---------- RECORDS TO PROCESS

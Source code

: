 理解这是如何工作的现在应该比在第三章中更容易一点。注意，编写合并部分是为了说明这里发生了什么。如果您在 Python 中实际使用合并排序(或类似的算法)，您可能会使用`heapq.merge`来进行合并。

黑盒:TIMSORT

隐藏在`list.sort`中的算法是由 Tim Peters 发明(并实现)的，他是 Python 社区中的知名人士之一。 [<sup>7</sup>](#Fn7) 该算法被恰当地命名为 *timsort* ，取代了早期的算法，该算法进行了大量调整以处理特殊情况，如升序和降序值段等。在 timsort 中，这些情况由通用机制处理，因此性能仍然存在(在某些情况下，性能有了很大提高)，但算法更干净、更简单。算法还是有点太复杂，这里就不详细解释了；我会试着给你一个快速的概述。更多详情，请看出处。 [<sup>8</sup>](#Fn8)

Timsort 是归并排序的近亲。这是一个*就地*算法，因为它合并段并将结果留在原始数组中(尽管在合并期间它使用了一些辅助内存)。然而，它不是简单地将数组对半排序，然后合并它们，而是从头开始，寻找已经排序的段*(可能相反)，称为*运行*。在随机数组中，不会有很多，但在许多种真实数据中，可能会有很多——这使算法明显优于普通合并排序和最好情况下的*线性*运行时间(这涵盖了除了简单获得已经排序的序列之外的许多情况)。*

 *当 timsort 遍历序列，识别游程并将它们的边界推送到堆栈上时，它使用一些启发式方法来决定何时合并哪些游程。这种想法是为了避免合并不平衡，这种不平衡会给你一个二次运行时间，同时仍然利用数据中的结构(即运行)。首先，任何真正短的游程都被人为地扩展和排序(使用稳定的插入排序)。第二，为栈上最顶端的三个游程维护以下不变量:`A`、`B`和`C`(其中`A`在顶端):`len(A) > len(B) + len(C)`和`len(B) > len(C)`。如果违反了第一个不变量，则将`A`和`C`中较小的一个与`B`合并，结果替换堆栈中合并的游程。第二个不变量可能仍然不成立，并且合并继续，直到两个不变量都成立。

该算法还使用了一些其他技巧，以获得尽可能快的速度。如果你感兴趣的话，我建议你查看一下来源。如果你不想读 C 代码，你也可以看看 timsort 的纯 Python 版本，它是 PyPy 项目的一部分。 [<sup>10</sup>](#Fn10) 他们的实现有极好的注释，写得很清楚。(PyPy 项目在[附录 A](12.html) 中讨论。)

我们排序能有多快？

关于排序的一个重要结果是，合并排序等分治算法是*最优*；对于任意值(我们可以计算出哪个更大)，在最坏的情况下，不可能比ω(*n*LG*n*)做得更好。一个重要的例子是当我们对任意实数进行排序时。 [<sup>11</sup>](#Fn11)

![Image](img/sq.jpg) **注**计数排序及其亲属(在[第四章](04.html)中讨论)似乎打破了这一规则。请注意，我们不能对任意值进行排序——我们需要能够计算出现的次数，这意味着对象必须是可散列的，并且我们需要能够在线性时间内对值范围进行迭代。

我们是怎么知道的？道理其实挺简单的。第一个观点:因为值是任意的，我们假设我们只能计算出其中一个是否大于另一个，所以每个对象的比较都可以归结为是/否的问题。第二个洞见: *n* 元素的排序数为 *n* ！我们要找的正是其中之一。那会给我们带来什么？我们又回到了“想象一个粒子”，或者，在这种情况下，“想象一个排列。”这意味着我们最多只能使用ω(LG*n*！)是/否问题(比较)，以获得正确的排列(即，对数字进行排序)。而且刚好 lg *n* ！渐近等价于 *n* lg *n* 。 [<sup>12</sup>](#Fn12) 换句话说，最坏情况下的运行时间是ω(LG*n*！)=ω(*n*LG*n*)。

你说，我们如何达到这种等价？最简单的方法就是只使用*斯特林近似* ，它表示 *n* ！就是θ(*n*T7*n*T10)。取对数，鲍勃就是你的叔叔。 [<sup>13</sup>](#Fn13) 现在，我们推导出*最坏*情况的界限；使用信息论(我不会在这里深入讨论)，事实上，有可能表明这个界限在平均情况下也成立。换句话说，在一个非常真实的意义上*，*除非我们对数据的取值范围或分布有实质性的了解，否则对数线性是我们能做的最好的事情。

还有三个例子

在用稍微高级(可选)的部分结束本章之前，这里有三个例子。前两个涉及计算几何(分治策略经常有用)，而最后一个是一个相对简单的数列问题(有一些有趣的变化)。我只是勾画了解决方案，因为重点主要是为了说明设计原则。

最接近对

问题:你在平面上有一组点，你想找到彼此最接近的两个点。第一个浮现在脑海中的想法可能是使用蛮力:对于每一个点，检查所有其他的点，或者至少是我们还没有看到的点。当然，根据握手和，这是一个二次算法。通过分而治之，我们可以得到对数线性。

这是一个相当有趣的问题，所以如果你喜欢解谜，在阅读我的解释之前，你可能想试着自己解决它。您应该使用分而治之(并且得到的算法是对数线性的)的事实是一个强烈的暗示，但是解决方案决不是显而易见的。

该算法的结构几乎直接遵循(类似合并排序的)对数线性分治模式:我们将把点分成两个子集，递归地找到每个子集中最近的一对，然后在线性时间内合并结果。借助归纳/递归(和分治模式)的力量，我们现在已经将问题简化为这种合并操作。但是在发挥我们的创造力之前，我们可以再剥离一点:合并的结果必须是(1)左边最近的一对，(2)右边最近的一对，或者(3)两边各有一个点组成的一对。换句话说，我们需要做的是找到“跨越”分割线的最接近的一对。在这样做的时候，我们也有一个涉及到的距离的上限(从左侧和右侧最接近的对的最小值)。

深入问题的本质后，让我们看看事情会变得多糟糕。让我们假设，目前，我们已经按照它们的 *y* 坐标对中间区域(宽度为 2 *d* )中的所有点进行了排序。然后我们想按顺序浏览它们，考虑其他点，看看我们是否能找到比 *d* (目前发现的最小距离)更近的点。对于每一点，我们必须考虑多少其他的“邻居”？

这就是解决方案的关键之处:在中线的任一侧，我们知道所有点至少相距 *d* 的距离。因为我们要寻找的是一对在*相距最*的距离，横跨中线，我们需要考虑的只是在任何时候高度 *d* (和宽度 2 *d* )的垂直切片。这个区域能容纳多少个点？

--------------------

YOUR OBJECTIVE:
Copy out all lines of the listing above that include "Python".

OUTPUT OF THE TASK:
: 理解这是如何工作的现在应该比在第三章中更容易一点。注意，编写合并部分是为了说明这里发生了什么。如果您在 Python 中实际使用合并排序(或类似的算法)，您可能会使用`heapq.merge`来进行合并。
隐藏在`list.sort`中的算法是由 Tim Peters 发明(并实现)的，他是 Python 社区中的知名人士之一。 [<sup>7</sup>](#Fn7) 该算法被恰当地命名为 *timsort* ，取代了早期的算法，该算法进行了大量调整以处理特殊情况，如升序和降序值段等。在 timsort 中，这些情况由通用机制处理，因此性能仍然存在(在某些情况下，性能有了很大提高)，但算法更干净、更简单。算法还是有点太复杂，这里就不详细解释了；我会试着给你一个快速的概述。更多详情，请看出处。 [<sup>8</sup>](#Fn8)
该算法还使用了一些其他技巧，以获得尽可能快的速度。如果你感兴趣的话，我建议你查看一下来源。如果你不想读 C 代码，你也可以看看 timsort 的纯 Python 版本，它是 PyPy 项目的一部分。 [<sup>10</sup>](#Fn10) 他们的实现有极好的注释，写得很清楚。(PyPy 项目在[附录 A](12.html) 中讨论。)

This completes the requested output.